## EXERCISE DESCRIPTION
Going through the entries below, copy out each line that contains "need".

•••••

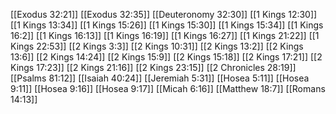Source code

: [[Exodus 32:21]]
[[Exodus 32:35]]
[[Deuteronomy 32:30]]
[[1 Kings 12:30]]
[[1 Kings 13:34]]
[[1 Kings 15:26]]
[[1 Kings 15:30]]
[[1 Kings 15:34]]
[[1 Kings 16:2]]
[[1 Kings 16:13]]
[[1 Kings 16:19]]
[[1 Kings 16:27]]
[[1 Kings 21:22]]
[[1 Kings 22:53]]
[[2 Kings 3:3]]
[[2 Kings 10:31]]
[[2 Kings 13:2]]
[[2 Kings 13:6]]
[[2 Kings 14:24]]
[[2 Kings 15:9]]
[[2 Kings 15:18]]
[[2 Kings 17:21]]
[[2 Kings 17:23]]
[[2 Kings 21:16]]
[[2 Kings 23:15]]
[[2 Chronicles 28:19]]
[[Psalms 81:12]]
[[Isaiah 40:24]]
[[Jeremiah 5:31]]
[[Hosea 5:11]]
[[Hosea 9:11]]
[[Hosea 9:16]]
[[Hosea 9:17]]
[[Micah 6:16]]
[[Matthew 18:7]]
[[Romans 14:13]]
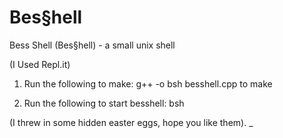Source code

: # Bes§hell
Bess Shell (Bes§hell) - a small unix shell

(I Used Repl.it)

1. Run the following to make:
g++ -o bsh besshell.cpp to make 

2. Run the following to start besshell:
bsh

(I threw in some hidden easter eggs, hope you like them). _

•••••

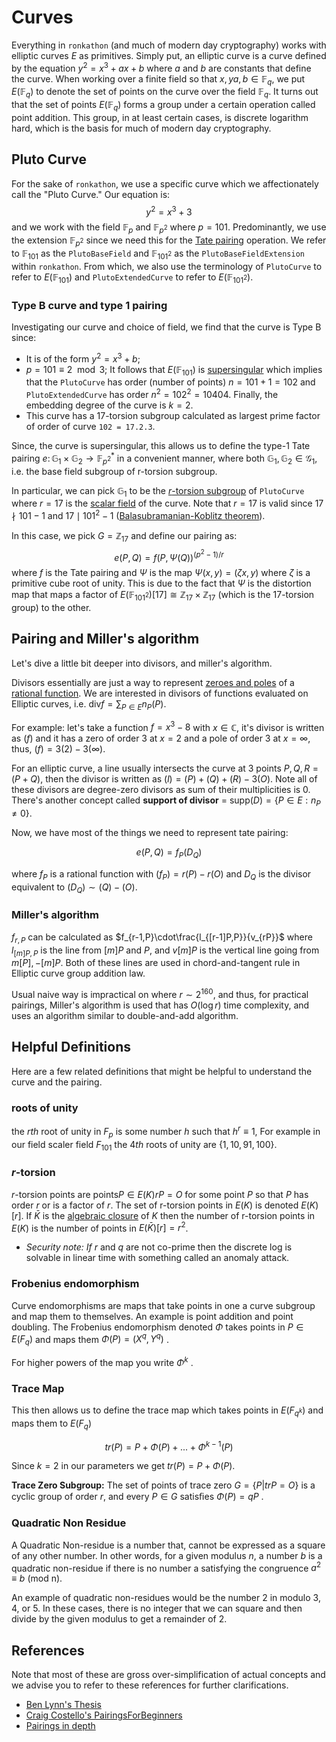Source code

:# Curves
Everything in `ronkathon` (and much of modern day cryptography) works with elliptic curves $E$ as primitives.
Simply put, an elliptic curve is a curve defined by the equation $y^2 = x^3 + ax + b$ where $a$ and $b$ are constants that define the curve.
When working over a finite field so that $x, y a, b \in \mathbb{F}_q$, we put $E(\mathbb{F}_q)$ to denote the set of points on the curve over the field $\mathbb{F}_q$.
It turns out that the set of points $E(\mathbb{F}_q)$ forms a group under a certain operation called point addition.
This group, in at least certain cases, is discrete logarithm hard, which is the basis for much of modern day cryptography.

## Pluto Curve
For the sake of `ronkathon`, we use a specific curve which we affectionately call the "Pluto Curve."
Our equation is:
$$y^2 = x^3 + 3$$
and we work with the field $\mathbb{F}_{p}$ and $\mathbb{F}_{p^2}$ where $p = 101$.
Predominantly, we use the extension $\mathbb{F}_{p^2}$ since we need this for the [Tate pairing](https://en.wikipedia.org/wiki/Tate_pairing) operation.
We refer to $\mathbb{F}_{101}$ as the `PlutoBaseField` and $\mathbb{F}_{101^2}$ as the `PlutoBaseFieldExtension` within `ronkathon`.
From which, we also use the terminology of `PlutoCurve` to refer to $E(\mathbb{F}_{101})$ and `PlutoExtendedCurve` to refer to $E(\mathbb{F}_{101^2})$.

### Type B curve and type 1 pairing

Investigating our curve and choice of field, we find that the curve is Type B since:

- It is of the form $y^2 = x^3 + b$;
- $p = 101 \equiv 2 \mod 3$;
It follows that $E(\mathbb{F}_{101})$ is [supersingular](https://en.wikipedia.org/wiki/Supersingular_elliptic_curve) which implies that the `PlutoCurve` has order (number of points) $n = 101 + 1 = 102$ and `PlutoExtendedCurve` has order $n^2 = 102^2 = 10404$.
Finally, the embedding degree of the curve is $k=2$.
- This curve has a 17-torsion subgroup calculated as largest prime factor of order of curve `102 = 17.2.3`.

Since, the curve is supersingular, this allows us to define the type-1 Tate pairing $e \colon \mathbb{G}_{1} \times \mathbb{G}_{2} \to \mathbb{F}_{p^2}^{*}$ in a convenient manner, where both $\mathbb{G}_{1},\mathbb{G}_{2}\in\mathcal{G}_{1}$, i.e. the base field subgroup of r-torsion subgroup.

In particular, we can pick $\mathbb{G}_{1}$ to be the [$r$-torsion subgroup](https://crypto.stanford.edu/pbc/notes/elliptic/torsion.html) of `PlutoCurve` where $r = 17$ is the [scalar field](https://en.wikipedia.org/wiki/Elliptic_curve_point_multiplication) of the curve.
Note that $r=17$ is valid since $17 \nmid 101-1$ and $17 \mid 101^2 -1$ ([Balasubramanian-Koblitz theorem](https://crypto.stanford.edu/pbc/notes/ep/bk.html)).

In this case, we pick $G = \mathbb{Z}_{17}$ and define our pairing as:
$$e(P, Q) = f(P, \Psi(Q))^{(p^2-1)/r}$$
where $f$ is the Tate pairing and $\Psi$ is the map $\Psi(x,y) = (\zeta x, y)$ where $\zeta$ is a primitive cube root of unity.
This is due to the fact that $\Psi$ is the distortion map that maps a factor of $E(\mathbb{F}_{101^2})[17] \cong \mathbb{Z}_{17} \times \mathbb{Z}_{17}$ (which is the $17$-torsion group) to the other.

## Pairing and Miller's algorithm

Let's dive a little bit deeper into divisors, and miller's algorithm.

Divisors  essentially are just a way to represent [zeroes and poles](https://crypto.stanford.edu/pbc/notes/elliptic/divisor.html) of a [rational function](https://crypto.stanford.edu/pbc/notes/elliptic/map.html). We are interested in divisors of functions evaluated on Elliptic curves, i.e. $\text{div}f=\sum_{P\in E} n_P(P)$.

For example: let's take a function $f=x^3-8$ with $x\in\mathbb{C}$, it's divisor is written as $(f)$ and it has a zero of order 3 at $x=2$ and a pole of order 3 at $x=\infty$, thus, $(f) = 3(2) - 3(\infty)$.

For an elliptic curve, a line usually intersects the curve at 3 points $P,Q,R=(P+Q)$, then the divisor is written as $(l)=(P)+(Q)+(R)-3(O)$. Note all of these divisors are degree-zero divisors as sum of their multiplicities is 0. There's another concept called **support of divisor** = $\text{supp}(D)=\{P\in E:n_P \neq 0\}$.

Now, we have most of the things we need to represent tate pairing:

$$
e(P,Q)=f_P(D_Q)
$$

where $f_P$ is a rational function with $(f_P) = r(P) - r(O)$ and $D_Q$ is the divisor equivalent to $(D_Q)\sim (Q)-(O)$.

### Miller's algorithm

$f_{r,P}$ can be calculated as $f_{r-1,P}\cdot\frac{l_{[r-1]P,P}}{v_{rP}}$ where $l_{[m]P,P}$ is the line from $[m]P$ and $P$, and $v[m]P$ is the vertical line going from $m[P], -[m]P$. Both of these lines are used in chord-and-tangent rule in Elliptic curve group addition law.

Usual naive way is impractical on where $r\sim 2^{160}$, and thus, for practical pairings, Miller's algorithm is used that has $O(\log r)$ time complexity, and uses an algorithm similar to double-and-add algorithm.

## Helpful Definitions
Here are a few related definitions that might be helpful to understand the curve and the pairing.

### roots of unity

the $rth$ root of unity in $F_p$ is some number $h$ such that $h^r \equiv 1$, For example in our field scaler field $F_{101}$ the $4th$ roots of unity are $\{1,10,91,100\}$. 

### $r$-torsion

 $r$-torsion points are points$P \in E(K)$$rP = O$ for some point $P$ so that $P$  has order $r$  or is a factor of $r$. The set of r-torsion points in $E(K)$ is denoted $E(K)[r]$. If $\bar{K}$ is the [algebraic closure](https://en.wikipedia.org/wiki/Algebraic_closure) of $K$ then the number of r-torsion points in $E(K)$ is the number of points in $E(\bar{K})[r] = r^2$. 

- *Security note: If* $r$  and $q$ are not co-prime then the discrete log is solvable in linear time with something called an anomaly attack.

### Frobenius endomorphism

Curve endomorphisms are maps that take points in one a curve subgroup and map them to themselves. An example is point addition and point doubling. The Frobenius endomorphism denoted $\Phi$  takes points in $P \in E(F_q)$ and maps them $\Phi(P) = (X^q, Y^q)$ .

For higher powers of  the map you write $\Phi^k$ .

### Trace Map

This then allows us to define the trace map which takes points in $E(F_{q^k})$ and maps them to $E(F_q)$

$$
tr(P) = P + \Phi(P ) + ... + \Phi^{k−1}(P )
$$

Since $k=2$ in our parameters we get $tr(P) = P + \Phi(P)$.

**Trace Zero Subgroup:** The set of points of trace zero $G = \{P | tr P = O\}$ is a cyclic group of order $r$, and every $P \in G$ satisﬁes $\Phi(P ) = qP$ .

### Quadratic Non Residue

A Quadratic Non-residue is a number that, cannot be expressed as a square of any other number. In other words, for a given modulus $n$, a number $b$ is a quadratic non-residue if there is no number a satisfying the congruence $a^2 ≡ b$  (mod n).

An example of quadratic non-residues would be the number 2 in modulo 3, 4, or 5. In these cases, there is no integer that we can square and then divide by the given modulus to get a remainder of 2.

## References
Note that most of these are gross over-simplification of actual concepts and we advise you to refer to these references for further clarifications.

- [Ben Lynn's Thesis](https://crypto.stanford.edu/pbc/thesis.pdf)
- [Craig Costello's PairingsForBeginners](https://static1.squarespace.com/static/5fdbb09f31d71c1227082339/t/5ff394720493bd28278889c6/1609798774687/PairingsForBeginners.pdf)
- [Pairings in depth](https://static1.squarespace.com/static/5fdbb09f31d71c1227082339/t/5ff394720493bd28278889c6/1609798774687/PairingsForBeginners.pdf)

•••••

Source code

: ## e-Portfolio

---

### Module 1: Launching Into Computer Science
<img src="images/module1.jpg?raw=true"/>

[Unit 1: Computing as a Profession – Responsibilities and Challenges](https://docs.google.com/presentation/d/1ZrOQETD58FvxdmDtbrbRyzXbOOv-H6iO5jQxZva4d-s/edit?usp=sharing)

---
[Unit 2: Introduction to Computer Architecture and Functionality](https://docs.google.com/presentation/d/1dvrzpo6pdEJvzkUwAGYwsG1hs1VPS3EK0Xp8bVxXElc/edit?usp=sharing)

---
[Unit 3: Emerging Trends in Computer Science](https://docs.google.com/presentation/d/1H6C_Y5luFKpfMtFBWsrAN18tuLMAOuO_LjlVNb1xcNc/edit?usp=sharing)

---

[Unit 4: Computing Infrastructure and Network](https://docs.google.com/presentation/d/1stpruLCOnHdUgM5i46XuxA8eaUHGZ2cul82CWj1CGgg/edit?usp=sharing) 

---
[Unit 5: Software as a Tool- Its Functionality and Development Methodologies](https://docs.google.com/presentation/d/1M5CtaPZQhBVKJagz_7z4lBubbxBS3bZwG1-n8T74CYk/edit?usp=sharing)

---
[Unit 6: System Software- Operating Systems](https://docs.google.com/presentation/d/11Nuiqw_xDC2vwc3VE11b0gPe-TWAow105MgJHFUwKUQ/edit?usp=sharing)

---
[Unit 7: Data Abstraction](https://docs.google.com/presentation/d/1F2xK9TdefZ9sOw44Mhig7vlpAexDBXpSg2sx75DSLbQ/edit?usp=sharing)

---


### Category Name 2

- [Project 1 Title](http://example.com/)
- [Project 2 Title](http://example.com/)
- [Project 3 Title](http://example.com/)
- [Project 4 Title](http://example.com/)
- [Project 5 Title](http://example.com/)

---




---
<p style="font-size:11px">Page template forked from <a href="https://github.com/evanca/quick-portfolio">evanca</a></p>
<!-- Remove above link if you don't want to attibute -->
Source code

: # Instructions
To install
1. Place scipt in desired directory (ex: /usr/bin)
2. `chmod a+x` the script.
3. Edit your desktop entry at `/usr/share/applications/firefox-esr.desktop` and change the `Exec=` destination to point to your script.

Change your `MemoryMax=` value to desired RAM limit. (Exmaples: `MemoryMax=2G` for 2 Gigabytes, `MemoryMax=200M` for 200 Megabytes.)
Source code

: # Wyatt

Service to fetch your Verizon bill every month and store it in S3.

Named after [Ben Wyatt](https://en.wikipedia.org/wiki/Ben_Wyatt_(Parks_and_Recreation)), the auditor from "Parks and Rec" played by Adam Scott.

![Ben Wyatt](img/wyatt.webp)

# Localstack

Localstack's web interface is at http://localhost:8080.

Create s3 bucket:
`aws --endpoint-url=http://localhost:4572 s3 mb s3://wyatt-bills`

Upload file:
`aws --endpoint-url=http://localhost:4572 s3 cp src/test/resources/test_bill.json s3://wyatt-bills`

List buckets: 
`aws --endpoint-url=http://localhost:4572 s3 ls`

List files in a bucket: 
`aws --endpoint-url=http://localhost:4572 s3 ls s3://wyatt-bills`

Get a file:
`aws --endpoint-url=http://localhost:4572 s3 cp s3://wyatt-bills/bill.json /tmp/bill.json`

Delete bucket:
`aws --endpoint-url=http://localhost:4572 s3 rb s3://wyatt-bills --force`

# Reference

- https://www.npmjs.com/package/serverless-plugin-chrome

•••••

## COMPLETED TASK
Predominantly, we use the extension $\mathbb{F}_{p^2}$ since we need this for the [Tate pairing](https://en.wikipedia.org/wiki/Tate_pairing) operation.
Now, we have most of the things we need to represent tate pairing:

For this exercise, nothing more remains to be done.